> [Work task]: Every line containing the word "pondering" must be pulled from the records.

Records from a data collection
####

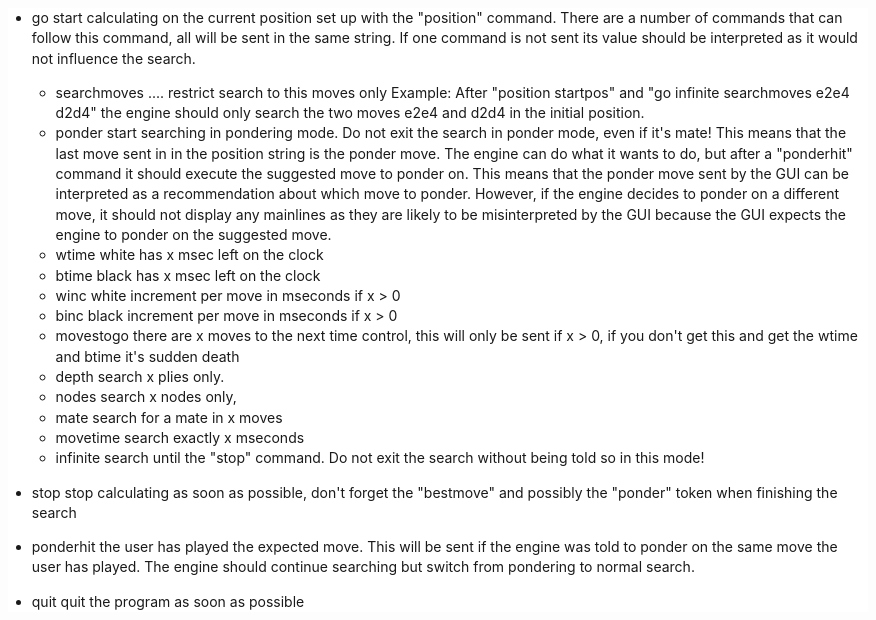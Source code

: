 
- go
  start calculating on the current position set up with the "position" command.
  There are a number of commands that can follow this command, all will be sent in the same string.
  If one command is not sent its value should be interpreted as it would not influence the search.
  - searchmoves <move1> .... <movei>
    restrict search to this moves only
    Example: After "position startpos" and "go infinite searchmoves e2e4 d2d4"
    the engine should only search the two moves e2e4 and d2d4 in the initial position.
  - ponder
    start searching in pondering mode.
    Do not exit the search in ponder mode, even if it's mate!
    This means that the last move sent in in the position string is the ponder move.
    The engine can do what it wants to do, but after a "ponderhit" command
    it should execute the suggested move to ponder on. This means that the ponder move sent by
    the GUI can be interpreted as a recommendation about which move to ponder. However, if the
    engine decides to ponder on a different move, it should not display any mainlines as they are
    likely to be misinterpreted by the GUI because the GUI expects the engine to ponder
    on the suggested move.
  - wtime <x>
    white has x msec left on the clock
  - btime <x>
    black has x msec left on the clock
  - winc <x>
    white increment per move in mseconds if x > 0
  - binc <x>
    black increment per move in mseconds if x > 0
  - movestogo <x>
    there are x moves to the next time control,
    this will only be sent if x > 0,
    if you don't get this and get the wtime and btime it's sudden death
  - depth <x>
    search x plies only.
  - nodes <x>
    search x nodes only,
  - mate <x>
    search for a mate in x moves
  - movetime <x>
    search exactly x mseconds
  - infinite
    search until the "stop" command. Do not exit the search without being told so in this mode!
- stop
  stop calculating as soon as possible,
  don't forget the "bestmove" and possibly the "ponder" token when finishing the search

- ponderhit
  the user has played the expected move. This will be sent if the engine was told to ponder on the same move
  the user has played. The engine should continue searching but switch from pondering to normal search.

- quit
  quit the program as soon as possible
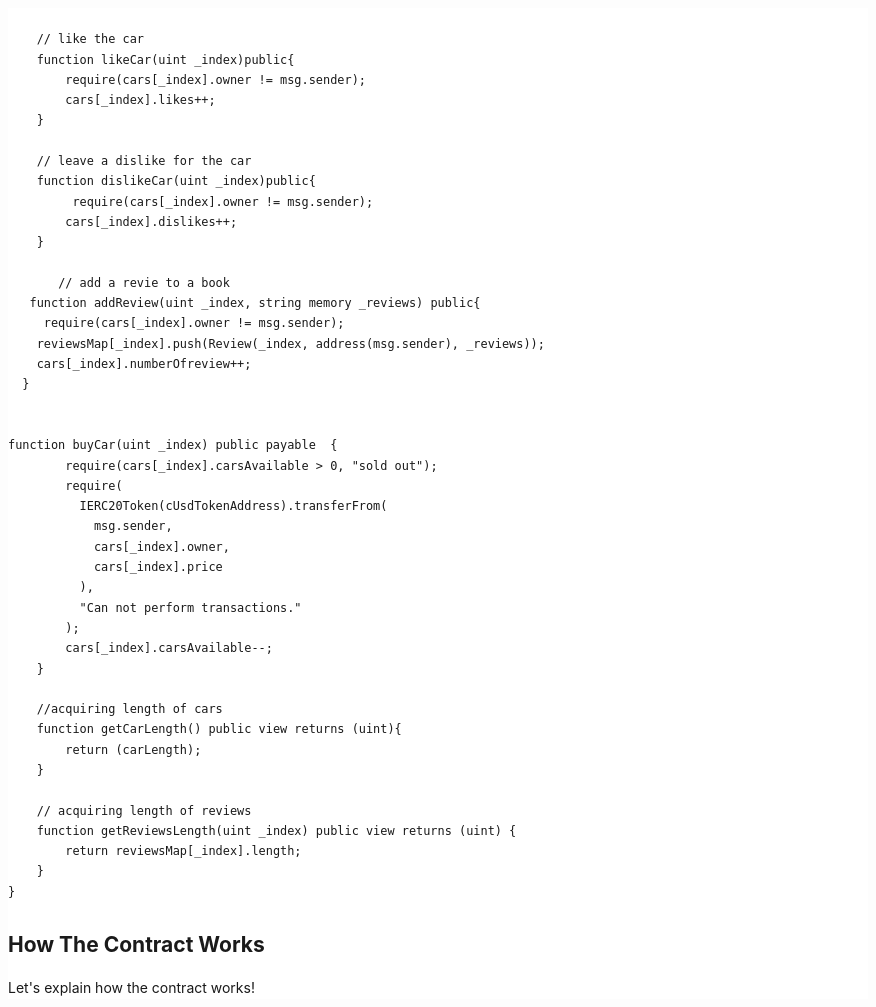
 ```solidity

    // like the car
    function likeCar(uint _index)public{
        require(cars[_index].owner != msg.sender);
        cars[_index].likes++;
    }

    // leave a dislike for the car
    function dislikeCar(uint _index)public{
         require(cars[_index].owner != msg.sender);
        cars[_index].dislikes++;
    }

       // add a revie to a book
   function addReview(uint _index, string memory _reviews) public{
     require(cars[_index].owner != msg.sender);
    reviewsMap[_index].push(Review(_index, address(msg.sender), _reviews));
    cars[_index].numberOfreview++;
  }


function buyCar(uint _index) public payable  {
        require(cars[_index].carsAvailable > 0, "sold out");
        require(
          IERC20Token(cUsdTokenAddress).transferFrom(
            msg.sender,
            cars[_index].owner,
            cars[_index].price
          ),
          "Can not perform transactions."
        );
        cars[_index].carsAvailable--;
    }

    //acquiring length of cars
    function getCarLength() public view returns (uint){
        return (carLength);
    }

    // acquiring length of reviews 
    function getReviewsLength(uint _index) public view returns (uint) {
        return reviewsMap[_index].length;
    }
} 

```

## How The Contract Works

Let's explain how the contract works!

####

> [Problem solution]:
    start searching in pondering mode.
  the user has played. The engine should continue searching but switch from pondering to normal search.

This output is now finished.